Il s’agit de LA problématique énergétique principale de ces 40 prochaines années. Comment remplacer les agents énergétiques fossiles (mazout et gaz) et le nucléaire par des énergies renouvelables ? Et comment consommer moins ? Ou pour ne pas effrayer la population, comment consommer mieux ? Les objectifs fixés par la Stratégie énergétique 2050 de la Suisse sont ambitieux, ceux fixés par le canton pour une énergie 100% renouvelable et indigène à l’horizon 2060 le sont encore plus. Si les grandes lignes des challenges à venir sont déjà connues sur le papier – en résumé, recouvrir massivement les toits suisses de panneaux photovoltaïques, remplacer les technologies « carbonées » par des installations recourant à des agents renouvelables indigènes et améliorer l’efficacité énergétique des bâtiments - la réalité ne s’en approche pour l’instant que très peu. Selon les organisateurs de l’Energy Forum qui s’est déroulée ce mardi 18 juin à la HES-SO Valais-Wallis de Sierre, trois grands obstacles doivent encore être surmonté avant d’atteindre les objectifs de la Stratégie énergétique 2050 : le financement, la quantité de biens immobiliers à rénover et le rôle majeur des communes.

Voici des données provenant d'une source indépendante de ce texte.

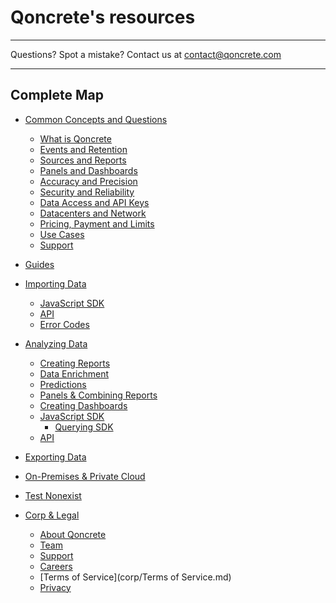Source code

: # Qoncrete's resources

---

Questions?  Spot a mistake? Contact us at contact@qoncrete.com

---

## Complete Map

* [Common Concepts and Questions](common/index.md)
	* [What is Qoncrete](common/what-is-qoncrete.md)
	* [Events and Retention](common/events-data-retention.md)
	* [Sources and Reports](common/sources-reports.md)
	* [Panels and Dashboards](common/panels-dashboards.md)
	* [Accuracy and Precision](common/accuracy-precision.md)
	* [Security and Reliability](common/security-reliability.md)
	* [Data Access and API Keys](common/data-access-api-keys.md)
	* [Datacenters and Network](common/datacenters.md)
	* [Pricing, Payment and Limits](common/pricing-payment-limits.md)
	* [Use Cases](common/use-cases.md)
	* [Support](common/support.md)


* [Guides](guides/index.md)
<!---
	* [White Label Analytics](guides/white-label-analytics.md)
	* [A/B Testing](guides/ab-testings.md)
	* [Ad-Network Reporting](guides/ad-network-reporting.md)
	* [Custom DevOps Monitoring](guides/custom-devops-monitoring.md)
	* [E-Commerce and Dynamic Pricing](guides/ecommerce-dynamic-pricing.md)
	* [IoT and Sensor Data](guides/iot-sensor-data.md)
	* [Equities Trading](guides/equities-trading.md)
	* [Real-Time Analytics](guides/real-time-analytics.md)
--->

* [Importing Data](importing-data/index.md)
	<!--- * [File Upload](importing-data/file-upload.md) --->
	* [JavaScript SDK](importing-data/javascript-sdk.md)
	<!--- * [Mobile SDKs](importing-data/mobile-sdks.md) --->
	<!--- * [Application SDKs](importing-data/application-sdks.md) --->
	<!--- * [Server-Side](importing-data/server-side.md) --->
	<!--- * [Database Connectors](importing-data/database-connectors.md) --->
	<!--- * [Postbacks](importing-data/postbacks.md) --->
	* [API](importing-data/api.md)
	* [Error Codes](importing-data/error-codes.md)


* [Analyzing Data](analyzing-data/index.md)
	* [Creating Reports](analyzing-data/creating-reports.md)
	* [Data Enrichment](analyzing-data/data-enrichment.md)
	* [Predictions](analyzing-data/predicting.md)
	* [Panels & Combining Reports](analyzing-data/panels-combining-reports.md)
	* [Creating Dashboards](analyzing-data/creating-dashboards.md)
	* [JavaScript SDK](data-querying/javascript-sdk.md)
		* [Querying SDK](data-querying/javascript-sdk.md)
		<!--- * [Visualization SDK](data-visualization/javascript-sdk.md) --->
	* [API](report-querying/api.md)


* [Exporting Data](exporting-data/index.md)


* [On-Premises & Private Cloud](running-on-premises/index.md)
* [Test Nonexist](corp/nonexistant.md)



* [Corp & Legal](corp/index.md)
	* [About Qoncrete](corp/about.md)
	* [Team](corp/team.md)
	* [Support](corp/Support.md)
	* [Careers](corp/Careers.md)
	* [Terms of Service](corp/Terms of Service.md)
	* [Privacy](corp/Privacy.md)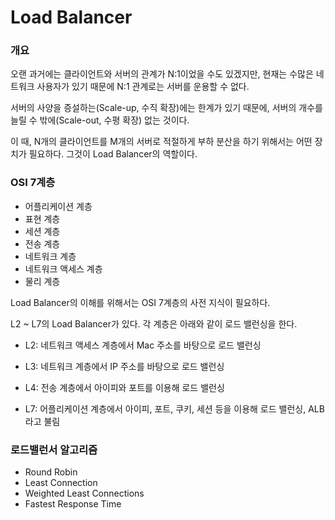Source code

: # Load Balancer

### 개요

오랜 과거에는 클라이언트와 서버의 관계가 N:1이었을 수도 있겠지만, 현재는 수많은 네트워크 사용자가 있기 때문에 N:1 관계로는 서버를 운용할 수 없다.

서버의 사양을 증설하는(Scale-up, 수직 확장)에는 한계가 있기 때문에, 서버의 개수를 늘릴 수 밖에(Scale-out, 수평 확장) 없는 것이다.

이 때, N개의 클라이언트를 M개의 서버로 적절하게 부하 분산을 하기 위해서는 어떤 장치가 필요하다.
그것이 Load Balancer의 역할이다.

### OSI 7계층

- 어플리케이션 계층
- 표현 계층
- 세션 계층
- 전송 계층
- 네트워크 계층
- 네트워크 액세스 계층
- 물리 계층

Load Balancer의 이해를 위해서는 OSI 7계층의 사전 지식이 필요하다.

L2 ~ L7의 Load Balancer가 있다. 각 계층은 아래와 같이 로드 밸런싱을 한다.

- L2: 네트워크 액세스 계층에서 Mac 주소를 바탕으로 로드 밸런싱
- L3: 네트워크 계층에서 IP 주소를 바탕으로 로드 밸런싱

- L4: 전송 계층에서 아이피와 포트를 이용해 로드 밸런싱
- L7: 어플리케이션 계층에서 아이피, 포트, 쿠키, 세션 등을 이용해 로드 밸런싱, ALB라고 불림

### 로드밸런서 알고리즘

- Round Robin
- Least Connection
- Weighted Least Connections
- Fastest Response Time









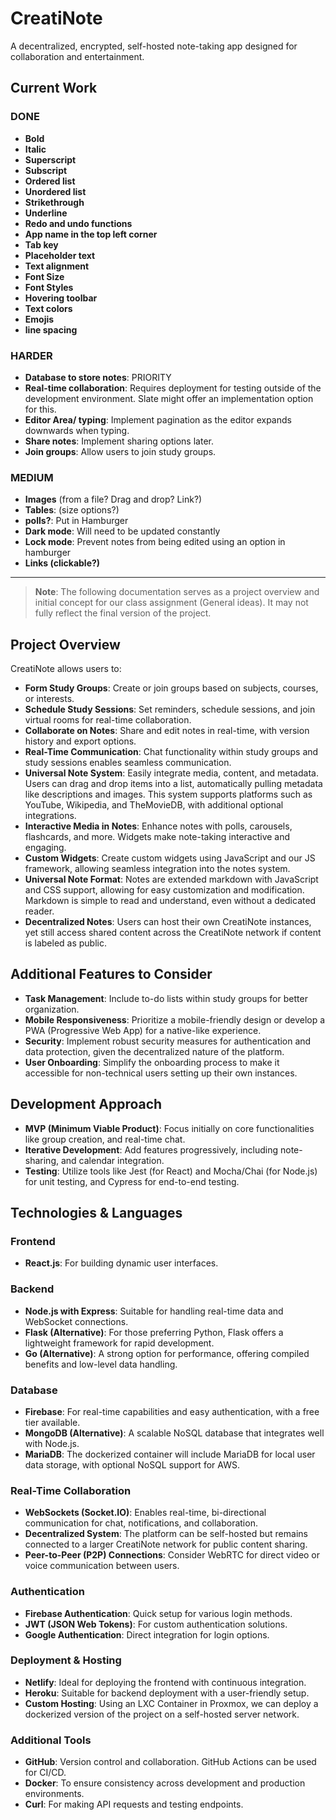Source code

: # CreatiNote

A decentralized, encrypted, self-hosted note-taking app designed for collaboration and entertainment.

## Current Work

### DONE

- **Bold**
- **Italic**
- **Superscript**
- **Subscript**
- **Ordered list**
- **Unordered list**
- **Strikethrough**
- **Underline**
- **Redo and undo functions**
- **App name in the top left corner**
- **Tab key**
- **Placeholder text**
- **Text alignment**
- **Font Size**
- **Font Styles**
- **Hovering toolbar**
- **Text colors**
- **Emojis**
- **line spacing**

### HARDER

- **Database to store notes**: PRIORITY
- **Real-time collaboration**: Requires deployment for testing outside of the development environment. Slate might offer an implementation option for this.
- **Editor Area/ typing**: Implement pagination as the editor expands downwards when typing.
- **Share notes**: Implement sharing options later.
- **Join groups**: Allow users to join study groups.

### MEDIUM

- **Images** (from a file? Drag and drop? Link?)
- **Tables**: (size options?)
- **polls?**: Put in Hamburger
- **Dark mode**: Will need to be updated constantly
- **Lock mode**: Prevent notes from being edited using an option in hamburger
- **Links (clickable?)**

--------------------------------------------------------------------------------------------------------------------------------------------------------------

> **Note**: The following documentation serves as a project overview and initial concept for our class assignment (General ideas). It may not fully reflect the final version of the project.

## Project Overview

CreatiNote allows users to:

- **Form Study Groups**: Create or join groups based on subjects, courses, or interests.
- **Schedule Study Sessions**: Set reminders, schedule sessions, and join virtual rooms for real-time collaboration.
- **Collaborate on Notes**: Share and edit notes in real-time, with version history and export options.
- **Real-Time Communication**: Chat functionality within study groups and study sessions enables seamless communication.
- **Universal Note System**: Easily integrate media, content, and metadata. Users can drag and drop items into a list, automatically pulling metadata like descriptions and images. This system supports platforms such as YouTube, Wikipedia, and TheMovieDB, with additional optional integrations.
- **Interactive Media in Notes**: Enhance notes with polls, carousels, flashcards, and more. Widgets make note-taking interactive and engaging.
- **Custom Widgets**: Create custom widgets using JavaScript and our JS framework, allowing seamless integration into the notes system.
- **Universal Note Format**: Notes are extended markdown with JavaScript and CSS support, allowing for easy customization and modification. Markdown is simple to read and understand, even without a dedicated reader.
- **Decentralized Notes**: Users can host their own CreatiNote instances, yet still access shared content across the CreatiNote network if content is labeled as public.

## Additional Features to Consider

- **Task Management**: Include to-do lists within study groups for better organization.
- **Mobile Responsiveness**: Prioritize a mobile-friendly design or develop a PWA (Progressive Web App) for a native-like experience.
- **Security**: Implement robust security measures for authentication and data protection, given the decentralized nature of the platform.
- **User Onboarding**: Simplify the onboarding process to make it accessible for non-technical users setting up their own instances.

## Development Approach

- **MVP (Minimum Viable Product)**: Focus initially on core functionalities like group creation, and real-time chat.
- **Iterative Development**: Add features progressively, including note-sharing, and calendar integration.
- **Testing**: Utilize tools like Jest (for React) and Mocha/Chai (for Node.js) for unit testing, and Cypress for end-to-end testing.

## Technologies & Languages

### Frontend

- **React.js**: For building dynamic user interfaces.

### Backend

- **Node.js with Express**: Suitable for handling real-time data and WebSocket connections.
- **Flask (Alternative)**: For those preferring Python, Flask offers a lightweight framework for rapid development.
- **Go (Alternative)**: A strong option for performance, offering compiled benefits and low-level data handling.

### Database

- **Firebase**: For real-time capabilities and easy authentication, with a free tier available.
- **MongoDB (Alternative)**: A scalable NoSQL database that integrates well with Node.js.
- **MariaDB**: The dockerized container will include MariaDB for local user data storage, with optional NoSQL support for AWS.

### Real-Time Collaboration

- **WebSockets (Socket.IO)**: Enables real-time, bi-directional communication for chat, notifications, and collaboration.
- **Decentralized System**: The platform can be self-hosted but remains connected to a larger CreatiNote network for public content sharing.
- **Peer-to-Peer (P2P) Connections**: Consider WebRTC for direct video or voice communication between users.

### Authentication

- **Firebase Authentication**: Quick setup for various login methods.
- **JWT (JSON Web Tokens)**: For custom authentication solutions.
- **Google Authentication**: Direct integration for login options.

### Deployment & Hosting

- **Netlify**: Ideal for deploying the frontend with continuous integration.
- **Heroku**: Suitable for backend deployment with a user-friendly setup.
- **Custom Hosting**: Using an LXC Container in Proxmox, we can deploy a dockerized version of the project on a self-hosted server network.

### Additional Tools

- **GitHub**: Version control and collaboration. GitHub Actions can be used for CI/CD.
- **Docker**: To ensure consistency across development and production environments.
- **Curl**: For making API requests and testing endpoints.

Joël Fournier, chef du Service cantonal de l’énergie et des forces hydrauliques, a présenté le chemin à parcourir pour que les objectifs cantonaux soient atteints, et il ne se fera pas sans compromis. Pour 2035, malgré les progrès déjà faits, la population valaisanne doit encore baisser sa consommation d’énergie d’un tiers par rapport à l’année 2015. Pour y parvenir, il faudra améliorer l’isolation thermique de plusieurs dizaines de milliers de bâtiment, remplacer les chaudières à mazout et à gaz, ainsi que les chauffages électriques par des pompes à chaleur et des raccordements à des chauffages à distance. Mais, il faut aussi agir au niveau de la mobilité et remplacer environ la moitié des véhicules à essence et à diesel par des véhicules électriques. Durant toute la journée, une question n’a cessé de réapparaître dans les ateliers et discussions : est-il possible d’atteindre ces objectifs sans mesures contraignantes ?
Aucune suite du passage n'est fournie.